To fix this make sure that defaultsite is the site name requested by
clients, and that the port number of
[http_port](http://www.squid-cache.org/Doc/config/http_port) and the
backent web server is the same. You may also need to configure the
official site name on the web server.

Alternatively you can also use the location_rewrite helper interface to
Squid to fixup redirects on the way out to the client, but this only
works for the Location header, not URLs dynamically embedded in the
returned content.

### Access to password protected content fails via the reverse proxy

If the content on the web servers is password protected then you need to
tell the proxy to trust your web server with authentication credentials.
This is done via the login= option to
[cache_peer](http://www.squid-cache.org/Doc/config/cache_peer).
Normally you would use login=PASS to have the login information
forwarded. The other alternatives is meant to be used when it's the
reverse proxy which processes the authentication as such but you like to
have information about the authenticated account forwarded to the
backend web server.

cache_peer ip.of.server parent 80 0 no-query originserver login=PASS

> :information_source:
To pass details back as given **login=PASS** is an exact string

### Visitor requests can force fetching new objects from the back-end server

Client requests can contain *Cache-Control:* settings specifying
no-cache, must-revalidate, or low max-age which cause Squid to
revalidate or fetch new content from the backend web server rather
earlier than needed. This raises load on the delivery system which can
lead to bandwidth problems and rising costs.
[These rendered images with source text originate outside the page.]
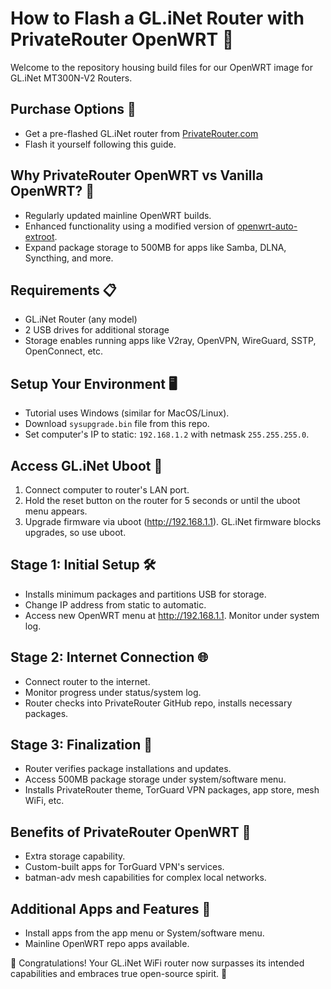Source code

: # How to Flash a GL.iNet Router with PrivateRouter OpenWRT 📡

Welcome to the repository housing build files for our OpenWRT image for GL.iNet MT300N-V2 Routers.

## Purchase Options 🛒
- Get a pre-flashed GL.iNet router from [PrivateRouter.com](https://privaterouter.com)
- Flash it yourself following this guide.

## Why PrivateRouter OpenWRT vs Vanilla OpenWRT? 🤔
- Regularly updated mainline OpenWRT builds.
- Enhanced functionality using a modified version of [openwrt-auto-extroot](https://github.com/attila-lendvai/openwrt-auto-extroot).
- Expand package storage to 500MB for apps like Samba, DLNA, Syncthing, and more.

## Requirements 📋
- GL.iNet Router (any model)
- 2 USB drives for additional storage
- Storage enables running apps like V2ray, OpenVPN, WireGuard, SSTP, OpenConnect, etc.

## Setup Your Environment 🖥️
- Tutorial uses Windows (similar for MacOS/Linux).
- Download `sysupgrade.bin` file from this repo.
- Set computer's IP to static: `192.168.1.2` with netmask `255.255.255.0`.

## Access GL.iNet Uboot 🔄
1. Connect computer to router's LAN port.
2. Hold the reset button on the router for 5 seconds or until the uboot menu appears.
3. Upgrade firmware via uboot (http://192.168.1.1). GL.iNet firmware blocks upgrades, so use uboot.

## Stage 1: Initial Setup 🛠️
- Installs minimum packages and partitions USB for storage.
- Change IP address from static to automatic.
- Access new OpenWRT menu at http://192.168.1.1. Monitor under system log.

## Stage 2: Internet Connection 🌐
- Connect router to the internet.
- Monitor progress under status/system log.
- Router checks into PrivateRouter GitHub repo, installs necessary packages.

## Stage 3: Finalization 🎉
- Router verifies package installations and updates.
- Access 500MB package storage under system/software menu.
- Installs PrivateRouter theme, TorGuard VPN packages, app store, mesh WiFi, etc.

## Benefits of PrivateRouter OpenWRT 🌟
- Extra storage capability.
- Custom-built apps for TorGuard VPN's services.
- batman-adv mesh capabilities for complex local networks.

## Additional Apps and Features 🔧
- Install apps from the app menu or System/software menu.
- Mainline OpenWRT repo apps available.

🎊 Congratulations! Your GL.iNet WiFi router now surpasses its intended capabilities and embraces true open-source spirit. 🚀
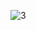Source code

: ![3](https://github.com/cyber-robot1/Mastering-4-critical-SKILLS-using-CPP-17-course/assets/76911827/b4bd0545-05fd-450d-b4f0-21c84201d4d0)

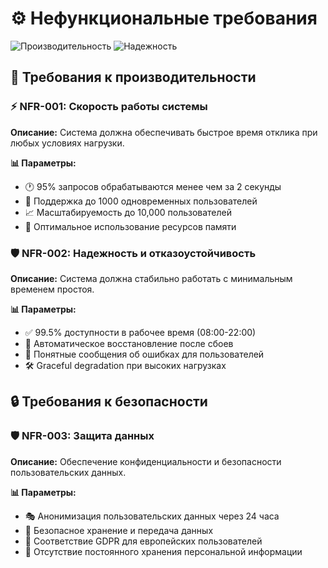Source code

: # ⚙️ Нефункциональные требования

![Производительность](https://img.shields.io/badge/Производительность-Высокая-green?style=flat-square)
![Надежность](https://img.shields.io/badge/Надежность-99.5%25-blue?style=flat-square)

## 🚀 Требования к производительности

### ⚡ NFR-001: Скорость работы системы
**Описание:** Система должна обеспечивать быстрое время отклика при любых условиях нагрузки.

**📊 Параметры:** 
- 🕐 95% запросов обрабатываются менее чем за 2 секунды
- 👥 Поддержка до 1000 одновременных пользователей
- 📈 Масштабируемость до 10,000 пользователей
- 💾 Оптимальное использование ресурсов памяти

### 🛡️ NFR-002: Надежность и отказоустойчивость
**Описание:** Система должна стабильно работать с минимальным временем простоя.

**📊 Параметры:**
- ✅ 99.5% доступности в рабочее время (08:00-22:00)
- 🔄 Автоматическое восстановление после сбоев
- 📝 Понятные сообщения об ошибках для пользователей
- 🛠️ Graceful degradation при высоких нагрузках

## 🔒 Требования к безопасности

### 🛡️ NFR-003: Защита данных
**Описание:** Обеспечение конфиденциальности и безопасности пользовательских данных.

**📊 Параметры:**
- 🎭 Анонимизация пользовательских данных через 24 часа
- 🔐 Безопасное хранение и передача данных
- 📜 Соответствие GDPR для европейских пользователей
- 🚫 Отсутствие постоянного хранения персональной информации
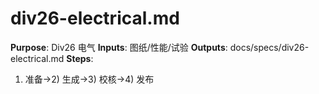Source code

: # div26-electrical.md

**Purpose**: Div26 电气
**Inputs**: 图纸/性能/试验
**Outputs**: docs/specs/div26-electrical.md
**Steps**:

1. 准备→2) 生成→3) 校核→4) 发布
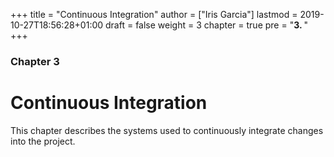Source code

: +++
title = "Continuous Integration"
author = ["Iris Garcia"]
lastmod = 2019-10-27T18:56:28+01:00
draft = false
weight = 3
chapter = true
pre = "<b>3. </b>"
+++

<h3> Chapter 3 </h3>
<h1>Continuous Integration</h1>

This chapter describes the systems used to continuously integrate
changes into the project.
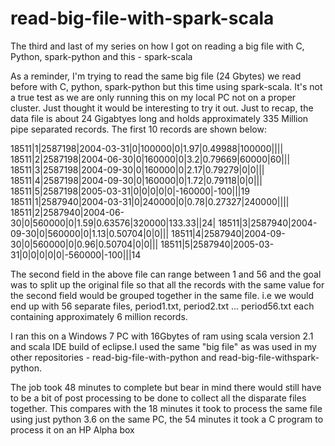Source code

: # read-big-file-with-spark-scala
The third and last of my series on how I got on reading a big file with C, Python, spark-python and this - spark-scala

As a reminder, I'm trying to read the same big file (24 Gbytes) we read before with C, python, spark-python but 
this time using spark-scala. It's not a true test as we are only running this on my local PC not on a proper 
cluster. Just thought it would be interesting to try it out. Just to recap, the data file is about 24 Gigabtyes long and holds approximately 335 Million pipe separated records. The first 10 records are shown below:

18511|1|2587198|2004-03-31|0|100000|0|1.97|0.49988|100000||||
18511|2|2587198|2004-06-30|0|160000|0|3.2|0.79669|60000|60|||
18511|3|2587198|2004-09-30|0|160000|0|2.17|0.79279|0|0|||
18511|4|2587198|2004-09-30|0|160000|0|1.72|0.79118|0|0|||
18511|5|2587198|2005-03-31|0|0|0|0|0|-160000|-100|||19
18511|1|2587940|2004-03-31|0|240000|0|0.78|0.27327|240000||||
18511|2|2587940|2004-06-30|0|560000|0|1.59|0.63576|320000|133.33||24|
18511|3|2587940|2004-09-30|0|560000|0|1.13|0.50704|0|0|||
18511|4|2587940|2004-09-30|0|560000|0|0.96|0.50704|0|0|||
18511|5|2587940|2005-03-31|0|0|0|0|0|-560000|-100|||14

The second field in the above file can range between 1 and 56 and the goal was to split up the original 
file so that all the records with the same value for the second field would be grouped together in the same file. i.e we 
would end up with 56 separate files, period1.txt, period2.txt ... period56.txt each containing approximately 6 million records.

I ran this on a Windows 7 PC with 16Gbytes of ram using scala version 2.1 and scala IDE build of eclipse.I used the same "big file" as was used in my other repositories - read-big-file-with-python and read-big-file-withspark-python.

The job took 48 minutes to complete but bear in mind there would still have to be a bit of post processing to be done to 
collect all the disparate files together. This compares with the 18 minutes it took to process the same file using just 
python 3.6 on the same PC, the 54 minutes it took a C program to process it on an HP Alpha box
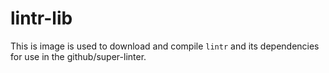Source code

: # lintr-lib
This is image is used to download and compile `lintr` and its dependencies for use in the github/super-linter.
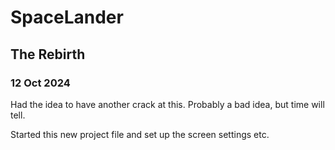 # SpaceLander
## The Rebirth

### 12 Oct 2024

Had the idea to have another crack at this. Probably a bad idea, but time will tell.

Started this new project file and set up the screen settings etc.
In [Squid-3.1](/Releases/Squid-3.1)
and later the [http_port](http://www.squid-cache.org/Doc/config/http_port)
**ignore-cc** options is available on accel ports. This option informs
Squid to ignore the visitors control headers and depend solely on the
headers provided by backend servers.

http_port 80 accel ignore-cc
The terms **Accelerator Proxy**, **httpd-accelerator**, and **Reverse Proxy**
were all used in the past to describe what the HTTP Standard now officially
defines as a [**Gateway Proxy**](GatewayProxy).